Godefridus Maria Leeuwenberg was born in a catholic family on Amsterdam on April 13th 1899. Little else is known about his youth, except that he moved to Delft in 1917 coming from Nijmegen.  In 1920, as a student in Delft, he served as treasurer of a catholic fraternity. In 1926 he finally graduated as an architectural engineer at the Delft technical college. A year later he held an exposition of the sketches he made during a study trip in southern France, which was shown in Den Haag, Amsterdam and Nijmegen and perhaps more cities. Around the year 1930 he settled in Utrecht. He was a member of the board of architects' organization BNA as well as, from 1931 until 1939, a regular contributor to the catholic architect's magazine R.K. Bouwblad. From 1935 until 1966 he was a member of the Utrecht city counsel for the catholic party RKSP and its successor KVP.

Leeuwenberg's first works are probably all of a profane nature. They include a block of houses in Nijmegen and a building for a firm Leeuwenberg in Amsterdam, possibly relatives of his. Likewise, an uncle of his, P.J.M. Leeuwenberg, was one of the owners and directors of the Simplex car and motorcycle factory, for which he designed a new building in ca. 1936.  

Between 1933 and 1964 Leeuwenberg designed a number of catholic churches, as well as other buildings for the catholic community, always working in Traditionalist styles. His profane buildings later in his career show influences of Functionalism. He was also involved in several restorations of medieval churches. He died in Utrecht on April the 7th 1967. His office was continued by J.L. Volders with the name Leeuwenberg & Volders.
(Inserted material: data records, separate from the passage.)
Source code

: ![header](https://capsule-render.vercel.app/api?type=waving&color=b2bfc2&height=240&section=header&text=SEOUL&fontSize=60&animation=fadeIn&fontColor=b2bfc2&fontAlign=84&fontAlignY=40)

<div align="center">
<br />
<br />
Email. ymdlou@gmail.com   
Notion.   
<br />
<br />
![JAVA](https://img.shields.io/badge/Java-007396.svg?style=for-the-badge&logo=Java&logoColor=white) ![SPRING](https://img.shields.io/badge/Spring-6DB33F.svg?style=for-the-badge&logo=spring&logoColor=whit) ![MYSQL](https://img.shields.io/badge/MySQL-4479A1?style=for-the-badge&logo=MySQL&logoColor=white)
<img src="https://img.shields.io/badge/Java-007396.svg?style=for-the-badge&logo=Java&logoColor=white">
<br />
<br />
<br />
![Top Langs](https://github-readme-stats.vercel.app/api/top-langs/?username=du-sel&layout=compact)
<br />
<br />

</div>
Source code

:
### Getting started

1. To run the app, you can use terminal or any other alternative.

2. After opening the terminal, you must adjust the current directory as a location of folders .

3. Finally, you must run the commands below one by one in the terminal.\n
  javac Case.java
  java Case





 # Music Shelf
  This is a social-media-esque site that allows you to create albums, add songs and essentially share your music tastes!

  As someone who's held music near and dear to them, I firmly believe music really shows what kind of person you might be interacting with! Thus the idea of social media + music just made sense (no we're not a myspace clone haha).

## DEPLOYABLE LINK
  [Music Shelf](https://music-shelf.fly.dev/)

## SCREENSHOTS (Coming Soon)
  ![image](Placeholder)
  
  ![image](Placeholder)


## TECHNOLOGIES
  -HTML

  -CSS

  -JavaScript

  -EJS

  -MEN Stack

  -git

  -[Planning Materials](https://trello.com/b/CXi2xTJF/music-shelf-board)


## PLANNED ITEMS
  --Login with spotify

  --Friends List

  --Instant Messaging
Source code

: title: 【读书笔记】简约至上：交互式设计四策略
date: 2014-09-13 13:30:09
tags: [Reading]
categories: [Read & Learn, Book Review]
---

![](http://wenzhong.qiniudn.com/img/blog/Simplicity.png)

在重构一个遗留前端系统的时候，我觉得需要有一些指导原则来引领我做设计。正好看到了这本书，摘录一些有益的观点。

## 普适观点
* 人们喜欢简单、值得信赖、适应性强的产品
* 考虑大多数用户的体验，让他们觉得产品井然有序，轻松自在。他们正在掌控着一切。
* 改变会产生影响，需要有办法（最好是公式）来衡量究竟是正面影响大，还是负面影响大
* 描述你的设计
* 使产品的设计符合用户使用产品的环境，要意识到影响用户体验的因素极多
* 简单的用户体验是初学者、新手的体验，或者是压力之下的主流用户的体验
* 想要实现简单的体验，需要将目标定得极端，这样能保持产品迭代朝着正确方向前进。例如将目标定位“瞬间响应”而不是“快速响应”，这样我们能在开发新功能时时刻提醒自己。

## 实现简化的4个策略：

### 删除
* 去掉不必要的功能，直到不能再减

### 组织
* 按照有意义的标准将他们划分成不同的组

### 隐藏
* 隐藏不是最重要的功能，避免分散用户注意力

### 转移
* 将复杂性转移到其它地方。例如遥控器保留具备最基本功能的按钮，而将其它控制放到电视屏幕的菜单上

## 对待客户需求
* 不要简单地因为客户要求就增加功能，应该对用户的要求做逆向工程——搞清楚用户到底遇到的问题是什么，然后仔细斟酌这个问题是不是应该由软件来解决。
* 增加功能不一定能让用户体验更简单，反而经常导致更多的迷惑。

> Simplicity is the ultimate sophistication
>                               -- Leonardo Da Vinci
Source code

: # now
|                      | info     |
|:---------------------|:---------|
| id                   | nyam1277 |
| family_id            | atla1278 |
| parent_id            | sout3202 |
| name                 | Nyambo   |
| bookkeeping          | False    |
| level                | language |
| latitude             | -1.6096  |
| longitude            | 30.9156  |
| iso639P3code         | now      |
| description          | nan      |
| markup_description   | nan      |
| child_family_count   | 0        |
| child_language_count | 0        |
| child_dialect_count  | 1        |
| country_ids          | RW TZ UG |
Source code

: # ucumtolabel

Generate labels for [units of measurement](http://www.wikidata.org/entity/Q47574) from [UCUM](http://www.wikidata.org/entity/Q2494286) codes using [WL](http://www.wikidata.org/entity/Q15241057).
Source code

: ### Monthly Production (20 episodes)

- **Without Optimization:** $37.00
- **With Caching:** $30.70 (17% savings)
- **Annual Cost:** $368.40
The following is a list of his religious works only and is probably incomplete.

1933-1934 Huissen (G): enlargement church O.L. Vrouwe ten Hemelopneming

Enlargement of a medieval church. The Gothic choir was replaced by a large christocentric transept with a built-in, tower-like choir, resulting in a T-shaped ground-plan. Inside, the pillars and most of the vaults were removed. The entire church was destroyed in World War Two.
1935 Huissen (G): Franciscan convent




Convent in Traditionalist style.


1937-1938 MariŽnheem (Ov): church O.L. Vrouwe Hemelvaart




Three-aisled pseudo-basilica in Traditionalist style. 


1946 Utrecht (U): design for a cathedral

Design to extend the Gothic St. Catharina with a big cathedral in Neo-Romanesque style. Front with two towers, tall crossing-tower. not executed. Van Leeuwenberg was in charge of a major restoration a few years later.
1948-1950 Driel (G): church O.L. Vrouw Geboorte

Three-aisled basilica in a Traditionalist style. 


1949 Beuningen (Ov): church O.L.Vrouw van Altijd durende Bijstand

Towerless three-aisled pseudo-basilica in Traditionalist style. Designed in conjunction with C.A. Hardeman.

1949-1950 Huissen (G): church O.L. Vrouwe ten Hemelopneming




Three-aisled basilica in a Traditionalist style, with tower and apse completed in 1961.


1950-1951 Elst (G): church St. Werenfridus



Three-aisled basilica in a Traditionalist style with a long nave.


1952-1953 Joure (Fr): church St. Mattheus

Three-aisled basilica in a Traditionalist style, inspired by Romesque. The church replaced a neo-Romanesque church (H.J. Wennekers, 1866-1867), the tower of which was incorporated.


1961 Utrecht (U): church St. Salvator

Church in a modern Traditionalist style. Demolished in 1998.

1964 Haarlem (NH): cemetery chapel St. Jozef

Chapel in Traditionalist style. A first design was made already in 1955

1968-1969 Soest (U):  church H.H. Petrus en Paulus

Replacement of a neo-Classical church of which the facade was incorporated in the new church. By Leeuwenberg & Volders office; G.M. van Leeuwenberg possibly involved with the design before his death.